Melamed, an expert in the Data Revolution initiative, said that many companies would not want to jeopardize the privacy of their users, and that the people who use their platforms would not want that to happen, either. “These are legitimate concerns,” she said.

For Shaida Badiee, a co-founder of Open Data Watch, a civil society organization working on development data management and statistical capacity building in developing countries, efforts to establish a link between the public sector and those in the private sector that harbor users’ data “has been a big problem.”

Talking about cellphone carriers, a key source for data, Badiee said that “for them, it is about bringing financial resources, but the issues we talk about in the data revolution are of social value and social obligation. So, to make the two worlds talk to each other has been very challenging.”

Badiee, a participant in the Data Revolution plan too, provided one example: the French-based cellphone carrier Orange has been contributing to development projects in the African region where it operates. The Spanish company Telefónica, the second-largest carrier in Latin America, has also cooperated with Global Pulse, as in the case of the flooding in Tabasco in Mexico.

Another big hurdle for realizing the data revolution will be generated by governments. The mix of public and private sector data would be ideal to foster development but could hit a snag when it comes to political interests, suggested Enrico Giovannini, a former minister of labor and social policies in Italy and head of the UN Data Revolution initiative.


 

 

“The SDGs are not a legally binding process, so countries take political commitments [to achieve them], and this is exactly where the data will make a difference,” Giovannini said. “If we have more timely data, there will be continuous scrutiny on what countries are delivering. We will see more pressure from public opinion that will name and shame countries that are doing well or are not doing well.”

Countries needing the most development help would probably put up the greatest resistance to joining the data revolution wagon. Their needs are so dire that most would prioritize investments in health and education far ahead of creating information and statistics infrastructure, Melamed said.

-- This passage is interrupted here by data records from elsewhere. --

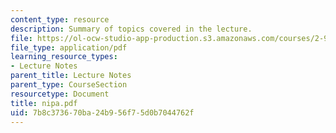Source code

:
 ```yaml
---
content_type: resource
description: Summary of topics covered in the lecture.
file: https://ol-ocw-studio-app-production.s3.amazonaws.com/courses/2-964-economics-of-marine-transportation-industries-fall-2006/7b8c373670ba24b956f75d0b7044762f_nipa.pdf
file_type: application/pdf
learning_resource_types:
- Lecture Notes
parent_title: Lecture Notes
parent_type: CourseSection
resourcetype: Document
title: nipa.pdf
uid: 7b8c3736-70ba-24b9-56f7-5d0b7044762f
---
```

Kirkpatrick of Global Pulse said that in 2010, the case for using big data for development was like “rolling a rock uphill.” There was not much understanding as to what was possible, he said, as well as “not a lot of demand” and “a great deal of well-founded skepticism.”

While Kirkpatrick is confident that these attitudes have shifted (“demand and interest from the UN system and member states is absolutely skyrocketing,” he said), the real test for the Data Revolution and its appeal to UN member states will come in July, during the Addis Ababa Conference for Financing for Development. That is when priorities for allocating resources for the post-2015 agenda will be agreed on.

Kirpatrick is not waiting until July to make the case for data harvesting.

“The real point of the Data Revolution is what we’ve already seen happen in the private sector: entirely new business models,” he said. “Entirely new organizational processes that let you continuously adapt to the changing needs of your customers. How can we continuously adapt to the changing needs of vulnerable populations around the world? That’s a completely different mind-set.”

Madeleine Kuhns contributed to this report.